* Activity
How many of the lines below contain "their"? Reply with only that figure.

* Provided information
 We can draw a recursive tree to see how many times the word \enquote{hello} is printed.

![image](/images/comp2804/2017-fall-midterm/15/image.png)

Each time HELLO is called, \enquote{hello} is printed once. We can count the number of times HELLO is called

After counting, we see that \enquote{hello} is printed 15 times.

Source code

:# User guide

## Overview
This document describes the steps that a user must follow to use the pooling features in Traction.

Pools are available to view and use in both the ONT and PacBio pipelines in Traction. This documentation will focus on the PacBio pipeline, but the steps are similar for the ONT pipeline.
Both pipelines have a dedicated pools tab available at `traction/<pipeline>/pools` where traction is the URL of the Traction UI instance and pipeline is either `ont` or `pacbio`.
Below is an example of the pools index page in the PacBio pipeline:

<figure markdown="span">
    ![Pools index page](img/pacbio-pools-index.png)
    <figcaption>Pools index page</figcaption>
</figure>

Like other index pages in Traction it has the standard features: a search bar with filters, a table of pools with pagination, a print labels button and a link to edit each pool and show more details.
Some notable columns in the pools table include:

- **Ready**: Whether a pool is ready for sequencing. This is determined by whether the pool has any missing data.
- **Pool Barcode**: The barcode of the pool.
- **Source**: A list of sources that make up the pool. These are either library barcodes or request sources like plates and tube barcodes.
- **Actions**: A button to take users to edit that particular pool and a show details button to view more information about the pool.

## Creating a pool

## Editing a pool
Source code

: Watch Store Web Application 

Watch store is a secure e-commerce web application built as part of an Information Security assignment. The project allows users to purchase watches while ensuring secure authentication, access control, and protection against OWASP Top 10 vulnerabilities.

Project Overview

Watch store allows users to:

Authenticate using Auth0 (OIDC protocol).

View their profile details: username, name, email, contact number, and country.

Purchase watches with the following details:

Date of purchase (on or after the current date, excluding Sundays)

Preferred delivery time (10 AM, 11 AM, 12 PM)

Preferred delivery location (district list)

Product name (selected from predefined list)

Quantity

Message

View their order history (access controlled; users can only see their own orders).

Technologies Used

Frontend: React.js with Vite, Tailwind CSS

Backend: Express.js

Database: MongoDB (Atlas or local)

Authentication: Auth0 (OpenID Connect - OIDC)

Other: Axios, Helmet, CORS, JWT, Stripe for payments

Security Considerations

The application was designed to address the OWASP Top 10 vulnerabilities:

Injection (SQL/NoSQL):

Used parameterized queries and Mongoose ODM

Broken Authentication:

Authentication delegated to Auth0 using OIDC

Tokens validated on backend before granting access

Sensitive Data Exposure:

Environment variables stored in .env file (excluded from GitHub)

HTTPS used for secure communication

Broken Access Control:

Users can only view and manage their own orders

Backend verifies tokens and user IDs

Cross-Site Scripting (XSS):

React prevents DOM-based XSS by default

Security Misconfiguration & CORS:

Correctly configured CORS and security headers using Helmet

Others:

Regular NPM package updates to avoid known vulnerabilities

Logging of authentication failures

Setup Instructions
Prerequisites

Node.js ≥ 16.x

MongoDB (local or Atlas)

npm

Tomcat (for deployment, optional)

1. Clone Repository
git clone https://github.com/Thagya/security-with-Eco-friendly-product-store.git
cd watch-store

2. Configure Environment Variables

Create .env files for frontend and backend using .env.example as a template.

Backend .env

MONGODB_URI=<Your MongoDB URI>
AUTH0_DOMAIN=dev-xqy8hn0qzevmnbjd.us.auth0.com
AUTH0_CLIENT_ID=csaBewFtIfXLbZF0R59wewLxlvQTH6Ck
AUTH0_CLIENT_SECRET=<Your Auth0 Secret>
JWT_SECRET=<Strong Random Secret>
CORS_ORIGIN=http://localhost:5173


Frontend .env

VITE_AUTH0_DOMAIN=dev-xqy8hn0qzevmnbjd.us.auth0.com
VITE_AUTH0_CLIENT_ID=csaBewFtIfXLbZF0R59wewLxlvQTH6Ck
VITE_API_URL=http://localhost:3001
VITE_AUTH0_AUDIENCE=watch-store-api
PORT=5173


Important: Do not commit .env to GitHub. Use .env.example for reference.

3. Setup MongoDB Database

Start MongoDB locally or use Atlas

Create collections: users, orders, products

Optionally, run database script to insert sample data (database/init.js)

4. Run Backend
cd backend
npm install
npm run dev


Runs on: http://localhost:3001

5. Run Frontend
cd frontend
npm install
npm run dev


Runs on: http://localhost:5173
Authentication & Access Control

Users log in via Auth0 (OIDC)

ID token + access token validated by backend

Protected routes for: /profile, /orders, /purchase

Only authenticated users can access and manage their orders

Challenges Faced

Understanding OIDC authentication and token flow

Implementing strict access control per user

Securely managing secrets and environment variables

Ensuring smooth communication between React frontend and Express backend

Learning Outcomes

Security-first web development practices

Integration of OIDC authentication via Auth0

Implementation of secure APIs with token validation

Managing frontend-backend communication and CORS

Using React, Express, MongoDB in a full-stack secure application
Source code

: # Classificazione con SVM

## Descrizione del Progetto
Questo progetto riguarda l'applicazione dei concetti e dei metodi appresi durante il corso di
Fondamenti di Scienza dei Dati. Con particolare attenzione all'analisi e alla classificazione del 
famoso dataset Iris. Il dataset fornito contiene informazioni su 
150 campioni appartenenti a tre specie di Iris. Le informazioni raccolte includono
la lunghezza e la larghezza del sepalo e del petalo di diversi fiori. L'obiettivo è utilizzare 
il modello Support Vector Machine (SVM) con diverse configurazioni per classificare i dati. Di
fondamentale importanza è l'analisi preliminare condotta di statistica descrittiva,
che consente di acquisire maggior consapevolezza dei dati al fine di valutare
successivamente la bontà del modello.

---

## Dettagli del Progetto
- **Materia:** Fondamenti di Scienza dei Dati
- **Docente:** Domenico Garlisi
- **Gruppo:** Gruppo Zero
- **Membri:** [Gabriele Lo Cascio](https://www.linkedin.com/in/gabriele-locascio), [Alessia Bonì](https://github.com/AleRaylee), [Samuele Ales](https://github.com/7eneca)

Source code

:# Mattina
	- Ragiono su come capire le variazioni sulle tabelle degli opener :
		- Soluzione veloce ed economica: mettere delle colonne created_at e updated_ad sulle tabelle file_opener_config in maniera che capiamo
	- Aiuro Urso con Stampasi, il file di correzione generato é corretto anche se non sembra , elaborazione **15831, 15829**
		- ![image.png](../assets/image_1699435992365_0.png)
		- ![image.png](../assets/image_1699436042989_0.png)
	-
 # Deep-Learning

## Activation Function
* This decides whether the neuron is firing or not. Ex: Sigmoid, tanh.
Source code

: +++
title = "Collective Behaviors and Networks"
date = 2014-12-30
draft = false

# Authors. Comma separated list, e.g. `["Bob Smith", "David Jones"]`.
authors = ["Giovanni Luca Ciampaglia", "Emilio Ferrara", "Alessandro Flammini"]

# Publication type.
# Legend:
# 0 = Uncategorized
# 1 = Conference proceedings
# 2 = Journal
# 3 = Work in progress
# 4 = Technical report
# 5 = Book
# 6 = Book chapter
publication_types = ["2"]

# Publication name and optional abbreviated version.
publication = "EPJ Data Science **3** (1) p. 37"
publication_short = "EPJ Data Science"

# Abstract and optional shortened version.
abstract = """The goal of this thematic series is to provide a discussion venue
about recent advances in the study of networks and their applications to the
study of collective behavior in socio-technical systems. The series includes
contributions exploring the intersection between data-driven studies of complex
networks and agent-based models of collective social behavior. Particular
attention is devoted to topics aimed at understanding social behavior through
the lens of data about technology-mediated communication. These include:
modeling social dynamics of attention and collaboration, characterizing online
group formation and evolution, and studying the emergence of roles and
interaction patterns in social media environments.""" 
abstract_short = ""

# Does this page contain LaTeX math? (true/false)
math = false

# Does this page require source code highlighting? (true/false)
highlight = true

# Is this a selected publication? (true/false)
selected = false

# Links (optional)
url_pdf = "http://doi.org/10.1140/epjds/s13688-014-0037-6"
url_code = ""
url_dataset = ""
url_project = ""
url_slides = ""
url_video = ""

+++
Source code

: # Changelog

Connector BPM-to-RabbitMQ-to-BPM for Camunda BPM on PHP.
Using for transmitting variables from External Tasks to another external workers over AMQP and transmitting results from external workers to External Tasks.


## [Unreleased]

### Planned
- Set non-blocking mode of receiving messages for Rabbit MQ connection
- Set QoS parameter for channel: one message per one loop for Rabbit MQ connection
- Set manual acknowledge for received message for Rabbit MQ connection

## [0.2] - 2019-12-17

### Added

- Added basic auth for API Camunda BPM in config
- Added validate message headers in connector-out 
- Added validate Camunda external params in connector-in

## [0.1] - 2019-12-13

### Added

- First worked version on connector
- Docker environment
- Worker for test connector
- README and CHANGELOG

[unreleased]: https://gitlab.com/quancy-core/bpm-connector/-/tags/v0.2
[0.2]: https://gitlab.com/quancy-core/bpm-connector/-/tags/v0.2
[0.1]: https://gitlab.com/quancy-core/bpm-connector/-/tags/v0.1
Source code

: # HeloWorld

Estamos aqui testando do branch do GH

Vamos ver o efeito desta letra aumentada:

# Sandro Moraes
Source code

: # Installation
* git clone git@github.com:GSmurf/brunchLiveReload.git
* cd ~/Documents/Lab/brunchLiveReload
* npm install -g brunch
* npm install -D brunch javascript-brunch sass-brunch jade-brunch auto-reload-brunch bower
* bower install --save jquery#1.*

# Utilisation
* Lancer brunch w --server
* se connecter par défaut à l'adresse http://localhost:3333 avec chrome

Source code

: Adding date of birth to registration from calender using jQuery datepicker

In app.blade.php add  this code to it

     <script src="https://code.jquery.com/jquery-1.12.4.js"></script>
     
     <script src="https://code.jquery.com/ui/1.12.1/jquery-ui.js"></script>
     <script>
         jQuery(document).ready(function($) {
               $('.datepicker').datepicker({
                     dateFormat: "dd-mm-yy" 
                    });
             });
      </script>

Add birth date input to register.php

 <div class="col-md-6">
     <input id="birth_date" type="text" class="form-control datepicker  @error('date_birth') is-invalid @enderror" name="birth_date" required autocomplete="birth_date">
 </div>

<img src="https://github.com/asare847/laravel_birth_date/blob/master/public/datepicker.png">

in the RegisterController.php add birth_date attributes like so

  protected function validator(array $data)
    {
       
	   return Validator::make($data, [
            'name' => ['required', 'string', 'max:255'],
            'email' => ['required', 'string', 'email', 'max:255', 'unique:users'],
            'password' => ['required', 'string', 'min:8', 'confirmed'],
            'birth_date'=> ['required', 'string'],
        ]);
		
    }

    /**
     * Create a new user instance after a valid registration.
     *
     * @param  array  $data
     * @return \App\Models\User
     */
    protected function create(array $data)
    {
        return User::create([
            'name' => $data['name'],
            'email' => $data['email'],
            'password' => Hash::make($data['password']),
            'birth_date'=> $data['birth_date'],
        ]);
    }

* Exercise result
5